Some people are not going to like what I am about to say: there is a capital at the Vèzelay Abbey, I can't remember if it was done around the year 900 or 1000. You know that, in medieval times catechesis was done with sculptures, with capitals. People would look at them and learn. This capital in Vèzelay really moved me: it is Judas hanging, the devil pulling him down and, on the other side, a good shepherd carries him on his shoulders with an ironic smile on his face. This teaches people that God is greater than your sin, God is greater than treachery. Don't despair over the mistakes you have made, there will always be someone to carry you on their shoulders. That is the best catechesis about the person of God, God's mercy. Because God's mercy is not a gift, it is Himself. He cannot be any other way. When we present a stern God, full of punishments, that is not our God. Our God is full of mercy, of patience. God never gets tired of forgiving. That is our God. Not the one we priests sometimes distort.
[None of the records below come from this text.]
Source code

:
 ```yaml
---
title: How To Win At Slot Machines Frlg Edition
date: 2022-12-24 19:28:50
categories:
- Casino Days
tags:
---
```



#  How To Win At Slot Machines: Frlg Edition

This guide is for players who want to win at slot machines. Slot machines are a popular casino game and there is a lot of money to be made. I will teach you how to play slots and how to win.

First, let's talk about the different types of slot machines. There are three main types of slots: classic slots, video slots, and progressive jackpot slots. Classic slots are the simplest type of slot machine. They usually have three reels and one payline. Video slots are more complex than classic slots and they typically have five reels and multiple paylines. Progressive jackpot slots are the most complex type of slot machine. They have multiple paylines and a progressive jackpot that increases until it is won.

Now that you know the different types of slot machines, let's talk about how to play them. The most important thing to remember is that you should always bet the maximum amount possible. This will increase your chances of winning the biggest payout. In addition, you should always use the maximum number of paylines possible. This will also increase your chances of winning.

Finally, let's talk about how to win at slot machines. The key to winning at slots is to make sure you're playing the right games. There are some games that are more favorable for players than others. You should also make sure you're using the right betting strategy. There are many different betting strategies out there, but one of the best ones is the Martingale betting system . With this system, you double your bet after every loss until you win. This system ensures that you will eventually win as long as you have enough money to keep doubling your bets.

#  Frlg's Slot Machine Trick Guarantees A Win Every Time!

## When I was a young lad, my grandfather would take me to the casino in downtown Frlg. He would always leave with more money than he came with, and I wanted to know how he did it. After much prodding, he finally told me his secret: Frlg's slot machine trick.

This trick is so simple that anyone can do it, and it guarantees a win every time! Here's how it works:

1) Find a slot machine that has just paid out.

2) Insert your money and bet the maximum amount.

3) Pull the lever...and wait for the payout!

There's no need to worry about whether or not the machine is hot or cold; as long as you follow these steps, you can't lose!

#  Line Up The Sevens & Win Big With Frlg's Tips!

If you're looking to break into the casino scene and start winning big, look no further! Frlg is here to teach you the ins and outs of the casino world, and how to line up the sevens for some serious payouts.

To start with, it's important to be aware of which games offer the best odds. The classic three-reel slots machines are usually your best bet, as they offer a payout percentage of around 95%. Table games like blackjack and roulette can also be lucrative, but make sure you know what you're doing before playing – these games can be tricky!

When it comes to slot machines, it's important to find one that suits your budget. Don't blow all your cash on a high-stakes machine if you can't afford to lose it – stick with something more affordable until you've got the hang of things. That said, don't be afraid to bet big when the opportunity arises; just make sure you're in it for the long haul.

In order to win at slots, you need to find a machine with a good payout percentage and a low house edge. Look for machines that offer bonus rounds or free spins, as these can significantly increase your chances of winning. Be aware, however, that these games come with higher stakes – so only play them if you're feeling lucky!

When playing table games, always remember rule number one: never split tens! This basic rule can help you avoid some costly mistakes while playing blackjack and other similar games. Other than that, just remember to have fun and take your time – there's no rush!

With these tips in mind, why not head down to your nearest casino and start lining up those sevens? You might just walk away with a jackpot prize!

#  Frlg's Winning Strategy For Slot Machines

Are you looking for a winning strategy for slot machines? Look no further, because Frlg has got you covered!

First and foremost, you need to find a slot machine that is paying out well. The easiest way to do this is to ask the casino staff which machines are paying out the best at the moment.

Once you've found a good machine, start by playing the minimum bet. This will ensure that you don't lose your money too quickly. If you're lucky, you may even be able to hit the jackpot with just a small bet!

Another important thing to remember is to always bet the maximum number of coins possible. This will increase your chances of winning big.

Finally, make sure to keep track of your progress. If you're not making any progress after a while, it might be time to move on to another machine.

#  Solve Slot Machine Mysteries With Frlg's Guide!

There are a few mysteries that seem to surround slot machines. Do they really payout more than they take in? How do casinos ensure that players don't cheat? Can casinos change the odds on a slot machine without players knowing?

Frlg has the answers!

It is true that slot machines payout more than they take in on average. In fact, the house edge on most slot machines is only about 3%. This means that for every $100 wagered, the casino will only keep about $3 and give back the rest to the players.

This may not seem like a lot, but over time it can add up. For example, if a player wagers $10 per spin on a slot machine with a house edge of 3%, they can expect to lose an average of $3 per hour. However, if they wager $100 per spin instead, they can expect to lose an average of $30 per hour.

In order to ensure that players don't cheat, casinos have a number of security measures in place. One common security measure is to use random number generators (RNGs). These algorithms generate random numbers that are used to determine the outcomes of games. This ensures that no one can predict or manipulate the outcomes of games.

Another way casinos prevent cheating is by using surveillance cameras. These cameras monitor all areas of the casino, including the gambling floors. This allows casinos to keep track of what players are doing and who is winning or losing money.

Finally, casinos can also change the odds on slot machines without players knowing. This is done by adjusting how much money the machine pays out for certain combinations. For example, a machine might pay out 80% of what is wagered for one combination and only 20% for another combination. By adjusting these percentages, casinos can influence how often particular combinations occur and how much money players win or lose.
"Latin America has always been the victim of exploitative imperialisms"

-If society listens to God and to that People that is often unheard, do you believe we can construct a different discourse, alternative to the hegemonic discourse?

-Yes, of course. Hegemony is never healthy. I would like to talk about something before we finish: in our liturgical life, in the Gospel, we find the flight into Egypt. Jesus is forced to flee, with His mother and father, because Herod wants to kill Him. The Magi and all that story. When we think of the flight into Egypt, we often think they went in a carriage, very peacefully on a little donkey.

Well, two years ago a painter from Piedmont thought of the drama of a Syrian father and his son and said: “That is Saint Joseph and his child”. What that man suffers is what Saint Joseph suffered back in those days. That is the picture hanging over there, which he gave me as a gift.


BERGOGLIO AND FRANCIS

-We are very proud of having an Argentine Pope, yet I always wonder how do you see yourself. How does the Pope see Bergoglio and how does Bergoglio would see Francis?

-Bergoglio never imagined he would end up here. Never. I came to the Vatican with a small suitcase, with the clothes on my back and very little more. Even more: I had left the sermons ready for Palm Sunday back in Buenos Aires. I thought: no Pope will be inaugurated on Palm Sunday, so I'll be flying back home by Saturday. I mean, I never imagined I would be here. And when I look back at the life of Bergoglio photographs speak for themselves. It is the story of a life with many gifts from God, many flaws on my part, many stances that were not so universal.

One learns in life to be universal, to be charitable, to be less bad. I believe that everybody is good. I mean, I see a man who has walked, who chose a path, with its highs and lows, and many friends who helped him along the way to keep on walking. In my life, I never walked alone. There were always men and women, starting with my parents, my siblings -one of them is still alive-, who were by my side. I don’t think of myself as someone lonely, because I’m not. A person who walked his life, who worked, who decided to be a priest, who did what he could. I can’t imagine thinking about it any other way.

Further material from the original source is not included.